> _What is needed_:
Could you repeat every record below exactly as written?

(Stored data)
[Start of section]

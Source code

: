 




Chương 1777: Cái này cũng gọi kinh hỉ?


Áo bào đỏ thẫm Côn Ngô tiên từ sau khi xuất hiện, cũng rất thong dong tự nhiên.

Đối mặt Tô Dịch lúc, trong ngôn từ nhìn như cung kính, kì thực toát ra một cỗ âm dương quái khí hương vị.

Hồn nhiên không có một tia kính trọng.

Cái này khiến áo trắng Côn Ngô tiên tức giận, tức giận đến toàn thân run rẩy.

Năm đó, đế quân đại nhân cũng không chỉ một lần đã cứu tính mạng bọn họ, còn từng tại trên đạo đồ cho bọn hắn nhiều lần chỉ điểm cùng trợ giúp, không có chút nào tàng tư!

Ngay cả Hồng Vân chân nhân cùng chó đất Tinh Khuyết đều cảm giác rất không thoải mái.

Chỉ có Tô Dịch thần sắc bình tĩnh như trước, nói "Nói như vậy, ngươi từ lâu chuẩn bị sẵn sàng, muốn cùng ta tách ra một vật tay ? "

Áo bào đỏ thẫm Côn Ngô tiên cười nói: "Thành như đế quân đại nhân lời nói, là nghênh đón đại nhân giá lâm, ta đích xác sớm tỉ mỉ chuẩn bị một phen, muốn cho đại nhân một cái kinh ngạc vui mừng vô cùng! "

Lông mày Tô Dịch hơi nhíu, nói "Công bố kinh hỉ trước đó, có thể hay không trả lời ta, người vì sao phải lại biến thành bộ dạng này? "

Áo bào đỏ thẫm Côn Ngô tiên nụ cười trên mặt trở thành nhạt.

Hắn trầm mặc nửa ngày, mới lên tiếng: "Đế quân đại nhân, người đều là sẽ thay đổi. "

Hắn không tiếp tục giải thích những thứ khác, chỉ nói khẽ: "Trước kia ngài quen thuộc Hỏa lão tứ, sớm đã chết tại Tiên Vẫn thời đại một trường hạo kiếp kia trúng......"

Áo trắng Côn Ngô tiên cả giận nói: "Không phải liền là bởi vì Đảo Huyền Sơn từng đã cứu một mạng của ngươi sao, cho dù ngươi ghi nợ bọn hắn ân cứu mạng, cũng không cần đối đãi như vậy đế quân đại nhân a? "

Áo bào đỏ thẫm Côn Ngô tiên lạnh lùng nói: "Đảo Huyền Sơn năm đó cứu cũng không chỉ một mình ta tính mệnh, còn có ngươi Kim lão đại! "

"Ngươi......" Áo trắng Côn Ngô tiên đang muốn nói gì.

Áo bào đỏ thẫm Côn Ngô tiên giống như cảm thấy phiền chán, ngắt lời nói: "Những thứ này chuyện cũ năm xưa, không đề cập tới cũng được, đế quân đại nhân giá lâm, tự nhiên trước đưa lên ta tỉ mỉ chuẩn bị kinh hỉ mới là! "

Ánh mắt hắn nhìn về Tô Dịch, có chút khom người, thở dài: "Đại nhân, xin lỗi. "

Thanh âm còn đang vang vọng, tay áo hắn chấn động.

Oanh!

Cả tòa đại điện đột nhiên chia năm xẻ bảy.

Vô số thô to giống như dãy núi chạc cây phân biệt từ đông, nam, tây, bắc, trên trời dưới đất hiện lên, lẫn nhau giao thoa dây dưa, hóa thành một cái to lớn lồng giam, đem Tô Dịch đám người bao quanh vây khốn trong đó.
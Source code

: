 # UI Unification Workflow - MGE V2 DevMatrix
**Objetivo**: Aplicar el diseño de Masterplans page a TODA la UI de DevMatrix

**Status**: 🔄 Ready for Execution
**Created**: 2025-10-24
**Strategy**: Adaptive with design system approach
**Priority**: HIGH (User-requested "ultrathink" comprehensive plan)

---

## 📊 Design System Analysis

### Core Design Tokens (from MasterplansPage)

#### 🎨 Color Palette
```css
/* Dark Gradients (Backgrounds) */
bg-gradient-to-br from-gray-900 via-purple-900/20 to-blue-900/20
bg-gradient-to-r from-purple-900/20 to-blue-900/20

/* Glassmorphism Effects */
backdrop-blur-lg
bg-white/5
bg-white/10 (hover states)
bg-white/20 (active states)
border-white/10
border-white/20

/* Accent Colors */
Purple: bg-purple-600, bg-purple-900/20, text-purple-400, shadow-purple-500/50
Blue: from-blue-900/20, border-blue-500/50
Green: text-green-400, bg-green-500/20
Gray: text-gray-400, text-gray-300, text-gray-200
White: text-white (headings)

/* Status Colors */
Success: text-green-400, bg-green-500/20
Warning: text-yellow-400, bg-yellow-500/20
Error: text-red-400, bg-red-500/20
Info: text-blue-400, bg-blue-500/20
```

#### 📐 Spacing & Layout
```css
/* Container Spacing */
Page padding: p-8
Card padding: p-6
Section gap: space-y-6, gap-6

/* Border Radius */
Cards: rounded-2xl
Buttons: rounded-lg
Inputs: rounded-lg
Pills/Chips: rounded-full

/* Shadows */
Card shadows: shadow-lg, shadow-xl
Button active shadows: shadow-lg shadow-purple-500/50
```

[End of section]

> _Finished exercise_:
Source code

: 




Chương 1777: Cái này cũng gọi kinh hỉ?


Áo bào đỏ thẫm Côn Ngô tiên từ sau khi xuất hiện, cũng rất thong dong tự nhiên.

Đối mặt Tô Dịch lúc, trong ngôn từ nhìn như cung kính, kì thực toát ra một cỗ âm dương quái khí hương vị.

Hồn nhiên không có một tia kính trọng.

Cái này khiến áo trắng Côn Ngô tiên tức giận, tức giận đến toàn thân run rẩy.

Năm đó, đế quân đại nhân cũng không chỉ một lần đã cứu tính mạng bọn họ, còn từng tại trên đạo đồ cho bọn hắn nhiều lần chỉ điểm cùng trợ giúp, không có chút nào tàng tư!

Ngay cả Hồng Vân chân nhân cùng chó đất Tinh Khuyết đều cảm giác rất không thoải mái.

Chỉ có Tô Dịch thần sắc bình tĩnh như trước, nói "Nói như vậy, ngươi từ lâu chuẩn bị sẵn sàng, muốn cùng ta tách ra một vật tay ? "

Áo bào đỏ thẫm Côn Ngô tiên cười nói: "Thành như đế quân đại nhân lời nói, là nghênh đón đại nhân giá lâm, ta đích xác sớm tỉ mỉ chuẩn bị một phen, muốn cho đại nhân một cái kinh ngạc vui mừng vô cùng! "

Lông mày Tô Dịch hơi nhíu, nói "Công bố kinh hỉ trước đó, có thể hay không trả lời ta, người vì sao phải lại biến thành bộ dạng này? "

Áo bào đỏ thẫm Côn Ngô tiên nụ cười trên mặt trở thành nhạt.

Hắn trầm mặc nửa ngày, mới lên tiếng: "Đế quân đại nhân, người đều là sẽ thay đổi. "

Hắn không tiếp tục giải thích những thứ khác, chỉ nói khẽ: "Trước kia ngài quen thuộc Hỏa lão tứ, sớm đã chết tại Tiên Vẫn thời đại một trường hạo kiếp kia trúng......"

Áo trắng Côn Ngô tiên cả giận nói: "Không phải liền là bởi vì Đảo Huyền Sơn từng đã cứu một mạng của ngươi sao, cho dù ngươi ghi nợ bọn hắn ân cứu mạng, cũng không cần đối đãi như vậy đế quân đại nhân a? "

Áo bào đỏ thẫm Côn Ngô tiên lạnh lùng nói: "Đảo Huyền Sơn năm đó cứu cũng không chỉ một mình ta tính mệnh, còn có ngươi Kim lão đại! "

"Ngươi......" Áo trắng Côn Ngô tiên đang muốn nói gì.

Áo bào đỏ thẫm Côn Ngô tiên giống như cảm thấy phiền chán, ngắt lời nói: "Những thứ này chuyện cũ năm xưa, không đề cập tới cũng được, đế quân đại nhân giá lâm, tự nhiên trước đưa lên ta tỉ mỉ chuẩn bị kinh hỉ mới là! "

Ánh mắt hắn nhìn về Tô Dịch, có chút khom người, thở dài: "Đại nhân, xin lỗi. "

Thanh âm còn đang vang vọng, tay áo hắn chấn động.

Oanh!

Cả tòa đại điện đột nhiên chia năm xẻ bảy.

Vô số thô to giống như dãy núi chạc cây phân biệt từ đông, nam, tây, bắc, trên trời dưới đất hiện lên, lẫn nhau giao thoa dây dưa, hóa thành một cái to lớn lồng giam, đem Tô Dịch đám người bao quanh vây khốn trong đó.
Source code

: # UI Unification Workflow - MGE V2 DevMatrix
**Objetivo**: Aplicar el diseño de Masterplans page a TODA la UI de DevMatrix

**Status**: 🔄 Ready for Execution
**Created**: 2025-10-24
**Strategy**: Adaptive with design system approach
**Priority**: HIGH (User-requested "ultrathink" comprehensive plan)

---

## 📊 Design System Analysis

### Core Design Tokens (from MasterplansPage)

#### 🎨 Color Palette
```css
/* Dark Gradients (Backgrounds) */
bg-gradient-to-br from-gray-900 via-purple-900/20 to-blue-900/20
bg-gradient-to-r from-purple-900/20 to-blue-900/20

/* Glassmorphism Effects */
backdrop-blur-lg
bg-white/5
bg-white/10 (hover states)
bg-white/20 (active states)
border-white/10
border-white/20

/* Accent Colors */
Purple: bg-purple-600, bg-purple-900/20, text-purple-400, shadow-purple-500/50
Blue: from-blue-900/20, border-blue-500/50
Green: text-green-400, bg-green-500/20
Gray: text-gray-400, text-gray-300, text-gray-200
White: text-white (headings)

/* Status Colors */
Success: text-green-400, bg-green-500/20
Warning: text-yellow-400, bg-yellow-500/20
Error: text-red-400, bg-red-500/20
Info: text-blue-400, bg-blue-500/20
```

#### 📐 Spacing & Layout
```css
/* Container Spacing */
Page padding: p-8
Card padding: p-6
Section gap: space-y-6, gap-6

/* Border Radius */
Cards: rounded-2xl
Buttons: rounded-lg
Inputs: rounded-lg
Pills/Chips: rounded-full

/* Shadows */
Card shadows: shadow-lg, shadow-xl
Button active shadows: shadow-lg shadow-purple-500/50
```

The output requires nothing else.